Here is a partial transcript of some of his thoughts on the value of the Internet for breaking through barriers that divide us.
I am constantly looking for ways in which we can break out of this straight-jacket that we have put ourselves in. We are all in these nonintersecting rooms....
This medium we are using right now, the web, ... YouTube... breaks through all the boundaries.
Every time we create a problem for ourselves the Almighty creates a solution. And right now he sent us the Internet.
Judaism began with a revolution in information technology.... the alphabet....
So the invention of the alphabet made possible the book which made possible the “people of the Book”.
I tend to look at every breakthrough in information technology as a sign from heaven telling us to communicate more widely.
What does this mean for us?
In what ways does the Internet differ from earlier information technologies? One way is that it is more accessible and democratic than publishing and radio and television. Another way is that it can be interactive— it can be a two-way communication.
The Seventh-day Adventist movement began with the use of publishing technology. You can read more about it at the following link.

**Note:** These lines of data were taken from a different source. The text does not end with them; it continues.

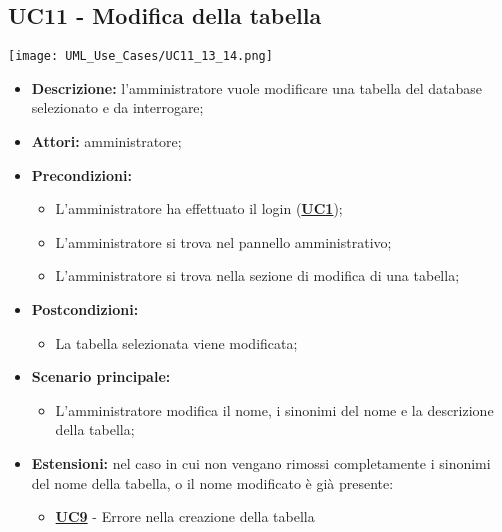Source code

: \subsection{UC11 - Modifica della tabella}
\label{sec:UC11}
\texttt{[image: UML\_Use\_Cases/UC11\_13\_14.png]}
\begin{itemize}
	\item \textbf{Descrizione:} l’amministratore vuole modificare una tabella del database selezionato e da interrogare;
	\item \textbf{Attori:} amministratore;
	\item \textbf{Precondizioni:} 
	\begin{itemize}
		\item L’amministratore ha effettuato il login (\hyperref[sec:UC1]{\textbf{UC1}});
		\item L’amministratore si trova nel pannello amministrativo;
		\item L’amministratore si trova nella sezione di modifica di una tabella;
	\end{itemize}
	\item \textbf{Postcondizioni:} 
	\begin{itemize}
		\item La tabella selezionata viene modificata;
	\end{itemize}
	\item \textbf{Scenario principale:} 
	\begin{itemize}
		\item L’amministratore modifica il nome, i sinonimi del nome e la descrizione della tabella;
	\end{itemize}
	\item \textbf{Estensioni:} nel caso in cui non vengano rimossi completamente i sinonimi del nome della tabella, o il nome modificato è già presente:
	\begin{itemize}
		\item \hyperref[sec:UC9]{\textbf{UC9}} - Errore nella creazione della tabella
	\end{itemize}
\end{itemize}

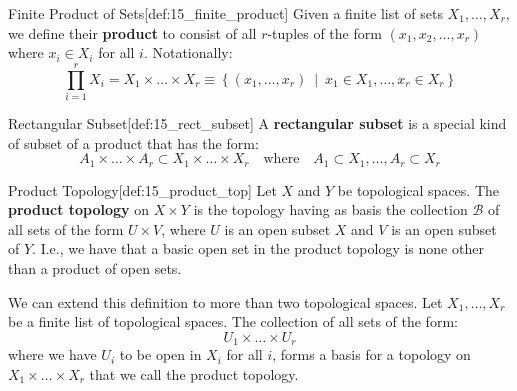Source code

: \begin{defBox}{Finite Product of Sets}[def:15_finite_product]
    Given a finite list of sets \( X_{ 1 } , \ldots , X_{ r } \), we define
    their \textbf{product} to consist of all \( r \)-tuples of the form 
    \( ( x_{ 1 }, x_{ 2 }, \ldots, x_{ r } ) \) where \( x_{ i } \in X_{ i } \)
    for all \( i \). Notationally:
    \begin{equation*}
        \prod_{ i = 1 }^{ r } X_{ i }
        =
        X_{ 1 } \times \ldots \times X_{ r }
        \equiv 
        \left\{
            ( x_{ 1 } , \ldots , x_{ r } )
            \ \middle\vert \ 
            x_{ 1 } \in X_{ 1 } , \ldots , x_{ r } \in X_{ r }
        \right\}
    \end{equation*} 
\end{defBox}

\begin{defBox}{Rectangular Subset}[def:15_rect_subset]
    A \textbf{rectangular subset} is a special kind of subset of a product that 
    has the form:
    \begin{equation*}
        A_{ 1 } \times \ldots \times A_{ r } 
        \subset 
        X_{ 1 } \times \ldots \times X_{ r }
        \quad \mathrm{where} \quad 
        A_{ 1 } \subset X_{ 1 }
        , \ldots , 
        A_{ r } \subset X_{ r }
    \end{equation*}
\end{defBox}

\begin{defBox}{Product Topology}[def:15_product_top]
    Let \( X \) and \( Y \) be topological spaces.
    The \textbf{product topology} on \( X \times Y \) is the topology having as 
    basis the collection \( \mathcal{B} \) of all sets of the form \( U \times
    V \), where \( U \) is an open subset \( X \) and \( V \) is an open subset 
    of \( Y \).
    I.e., we have that a basic open set in the product topology is none other 
    than a product of open sets.

    \baseSkip
    
    We can extend this definition to more than two topological spaces.
    Let \( X_{ 1 } , \ldots , X_{ r } \) be a finite list of topological
    spaces. 
    The collection of all sets of the form: 
    \begin{equation*}
        U_{ 1 } \times \ldots \times U_{ r }
    \end{equation*}
    where we have \( U_{ i } \) to be open in \( X_{ i } \) for all \( i \),
    forms a basis for a topology on \( X_{ 1 } \times \ldots \times X_{ r } \)
    that we call the product topology.
\end{defBox}

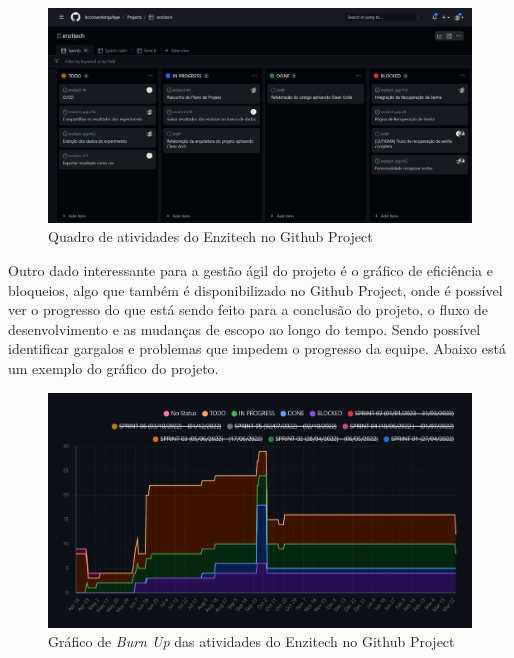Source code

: \begin{figure}[H]
\centering
  \includegraphics[width=\columnwidth]{images/quadro_projeto_github.png}
  \caption{Quadro de atividades do Enzitech no Github Project}
  \label{fig:quadro_projeto_github}
\end{figure}

Outro dado interessante para a gestão ágil do projeto é o gráfico de eficiência e bloqueios, algo que também é disponibilizado no Github Project, onde é possível ver o progresso do que está sendo feito para a conclusão do projeto, o fluxo de desenvolvimento e as mudanças de escopo ao longo do tempo. Sendo possível identificar gargalos e problemas que impedem o progresso da equipe. Abaixo está um exemplo do gráfico do projeto.

\begin{figure}[H]
\centering
  \includegraphics[width=\columnwidth]{images/grafico_projeto_github.png}
  \caption{Gráfico de \textit{Burn Up} das atividades do Enzitech no Github Project}
  \label{fig:grafico_projeto_github}
\end{figure}

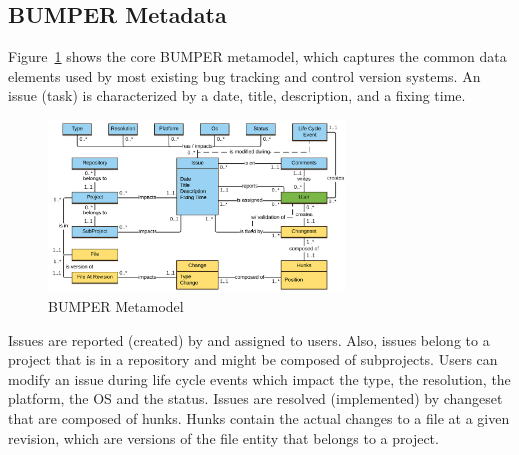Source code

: \documentclass[conference]{IEEEtran}
\begin{document}
\subsection{BUMPER Metadata}
\label{sub:BUMPER Metadata}

Figure~\ref{fig:bumper-metamodel}  shows the core BUMPER metamodel, which captures the common data elements used by most existing bug tracking and control version systems.
An issue (task) is characterized by a date, title, description, and a fixing time.

\begin{figure}
  \centering
  \includegraphics[width=0.7\textwidth]{media/Bumper-Model.png}
  \caption{BUMPER Metamodel\label{fig:bumper-metamodel}}
\end{figure}

Issues are reported (created) by and assigned to users.
Also, issues belong to a project that is in a repository and might be composed of subprojects.
Users can modify an issue during life cycle events which impact the type, the resolution, the platform, the OS and the status.
Issues are resolved (implemented) by changeset that are composed of hunks.
Hunks contain the actual changes to a file at a given revision, which are versions of the file entity that belongs to a project.
\end{document}
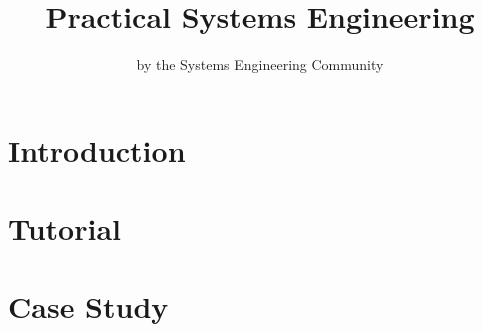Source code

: \documentclass[a4paper,twoside,10pt]{book}
\title{Practical Systems Engineering}
\author{by the Systems Engineering Community}
\begin{document}
        

\maketitle

\tableofcontents

\chapter{Introduction}


\chapter{Tutorial}


\chapter{Case Study}

\end{document}
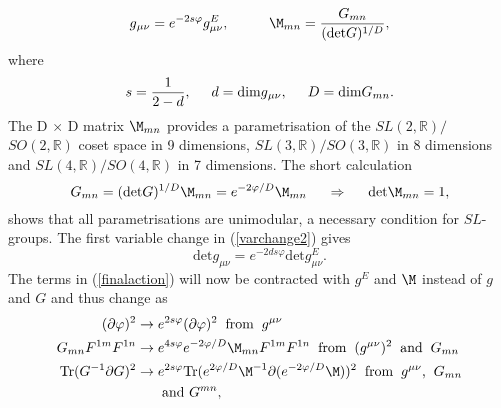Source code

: \begin{equation}
g{_{\mu \nu}} = e^{-2s\varphi}g_{\mu \nu}^E, \hspace{1cm} \M_{mn} = {G_{mn} \over (\mbox{det}G)^{1/D}},
\label{varchange2}
\end{equation}
where
\begin{equation}
s={1 \over 2-d}, \hspace{0.5cm} d=\mbox{dim}g{_{\mu \nu}}, \hspace{0.5cm} D=\mbox{dim}G{_{mn}}.
\end{equation}
The D $\times$ D matrix $\M_{mn}$ provides a parametrisation of the $SL(2,{\mathbb R})/$ \newline $SO(2,{\mathbb R})$
coset space in 9 dimensions, $SL(3,{\mathbb R})/SO(3,{\mathbb R})$ in 8 dimensions and $SL(4,{\mathbb R})/SO(4,{\mathbb R})$ in 7 dimensions. 
The short calculation
\begin{equation}
G_{mn}=(\mbox{det}G)^{1/D}\M_{mn}=e^{-2\varphi /D}\M_{mn} \hspace{0.5cm} \Rightarrow \hspace{0.5cm} \mbox{det}\M_{mn}=1,
\end{equation}
shows that all parametrisations are unimodular, a necessary condition for $SL$-groups. 
The first variable change in (\ref{varchange2}) gives
\begin{equation}
\mbox{det}g_{\mu \nu} = e^{-2ds\varphi}\mbox{det}g_{\mu \nu}^E.
\end{equation}
The terms in (\ref{finalaction}) will now be contracted with $g^E$ and $\M$ instead of $g$ and $G$ and thus change as
\begin{align}
(\partial \varphi)^2 &\rightarrow e^{2s\varphi}(\partial \varphi)^2 \hspace{0.2cm} \mbox{from}\hspace{0.2cm} g^{\mu \nu} \nonumber \\
G_{mn}F^{1m}F^{1n} &\rightarrow  e^{4s\varphi} e^{-2\varphi/D} \M_{mn}F^{1m}F^{1n} \hspace{0.2cm} \mbox{from}\hspace{0.2cm} (g^{\mu \nu})^2 \hspace{0.2cm}\mbox{and}\hspace{0.2cm} G_{mn} \nonumber \\
\mbox{Tr}(G^{-1} \partial G)^2 &\rightarrow e^{2s\varphi} \mbox{Tr}(e^{2\varphi/D}\M^{-1} \partial (e^{-2\varphi/D}\M))^2\hspace{0.2cm} \mbox{from}\hspace{0.2cm} g^{\mu \nu}\mbox{,}\hspace{0.2cm}G_{mn} \nonumber \\
& \hspace{0.65cm} \mbox{and }G^{mn}\nonumber,
\end{align}
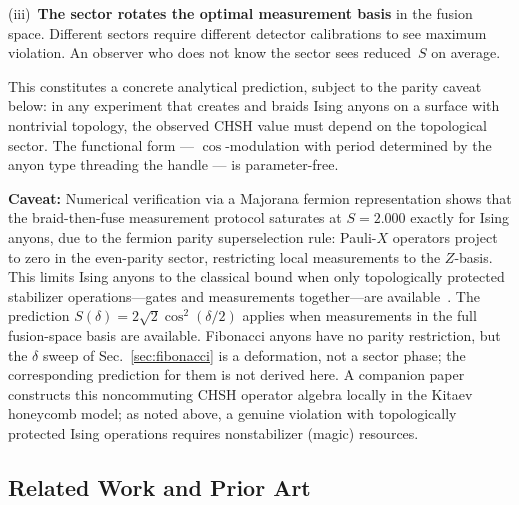 \documentclass[aps,pra,twocolumn,superscriptaddress,showpacs,floatfix]{revtex4-2}
\begin{document}
(iii)~\textbf{The sector rotates the optimal measurement basis} in the fusion
space. Different sectors require different detector calibrations to see maximum
violation. An observer who does not know the sector sees reduced~$S$ on average.

This constitutes a concrete analytical prediction, subject to the parity caveat
below: in any experiment that
creates and braids Ising anyons on a surface with nontrivial topology, the
observed CHSH value must depend on the topological sector. The functional form ---
$\cos$-modulation with period determined by the anyon type threading the handle
--- is parameter-free.

\textbf{Caveat:} Numerical verification via a Majorana fermion representation
shows that the braid-then-fuse measurement protocol saturates at $S = 2.000$
exactly for Ising anyons, due to the fermion parity superselection rule:
Pauli-$X$ operators project to zero in the even-parity sector, restricting local
measurements to the $Z$-basis. This limits Ising anyons to the classical bound when only
topologically protected stabilizer operations---gates and measurements
together---are available~\cite{HowardVala2012}. The prediction
$S(\delta) = 2\sqrt{2}\cos^2(\delta/2)$ applies when measurements in the full
fusion-space basis are available. Fibonacci anyons have no parity restriction,
but the $\delta$ sweep of Sec.~\ref{sec:fibonacci} is a deformation, not a
sector phase; the corresponding prediction for them is not derived here.
A companion paper~\cite{Sayim2026cbell}
constructs this noncommuting CHSH operator algebra locally in the Kitaev
honeycomb model; as noted above, a genuine violation with topologically
protected Ising operations requires nonstabilizer (magic) resources.

\subsection{Related Work and Prior Art}
\label{sec:related_work}
\end{document}
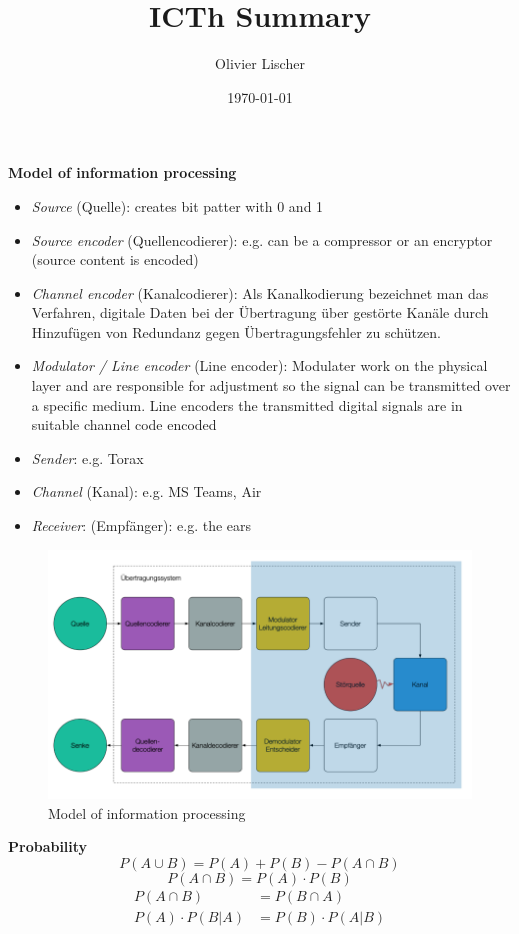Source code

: \documentclass[11pt,twoside,twocolumn,landscape]{article}
\author{Olivier Lischer}
\date{\today}
\title{ICTh Summary}
\begin{document}
\pagestyle{fancy}
\fancyhf{}
\fancyfoot[CE,CO]{\leftmark}
\fancyfoot[R]{\thepage}

\textbf{Model of information processing}

\begin{itemize}
\item \emph{Source} (Quelle): creates bit patter with 0 and 1
\item \emph{Source encoder} (Quellencodierer): e.g. can be a compressor or an encryptor (source content is encoded)
\item \emph{Channel encoder} (Kanalcodierer): 
Als Kanalkodierung bezeichnet man das Verfahren, digitale Daten bei der Übertragung über gestörte Kanäle durch Hinzufügen von Redundanz gegen Übertragungsfehler zu schützen.
\item \emph{Modulator / Line encoder} (Line encoder): Modulater work on the physical layer and are responsible for adjustment so the signal can be transmitted over a specific medium. Line encoders the transmitted digital signals are in suitable channel code encoded
\item \emph{Sender}: e.g. Torax
\item \emph{Channel} (Kanal): e.g. MS Teams, Air
\item \emph{Receiver}: (Empfänger): e.g. the ears
\end{itemize}

\begin{figure}[htbp]
\centering
\includegraphics[width=.9\linewidth]{img/modell_der_informationsverarbeitung.png}
\caption{\label{fig:org7342fc8}Model of information processing}
\end{figure}

\textbf{Probability}
\begin{equation}
P(A \cup B) = P(A) + P(B) - P(A \cap B)
\end{equation}
\begin{equation}
P(A \cap B) = P(A) \cdot P(B)
\end{equation}
\begin{align}
P(A \cap B) &= P(B \cap A) \\
P(A) \cdot P(B|A) &= P(B) \cdot P(A|B)
\end{align}
\end{document}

Publishing work was central to early Adventist Church
[James White] persuaded a local publisher to print 1,000 copies of the first issue of what is known today as “Adventist Review” magazine. White convinced the publisher that donations from Sabbatarian Adventists scattered across the U.S. Northeast would trickle in to cover the $64.50 printing costs. He was right.
“When God is behind something, what seems impossible is really only an opportunity for the Holy Spirit to work a miracle,” said Wilmar Hirle, current associate director for the world church’s Publishing Ministries.
Perhaps the Internet is the printing press of today. If we treat it as just a broadcast instrument, we are missing a big part of its potential. What barriers divide us today? How can we use the Internet more effectively to break down walls and build bridges. How can we be more connected?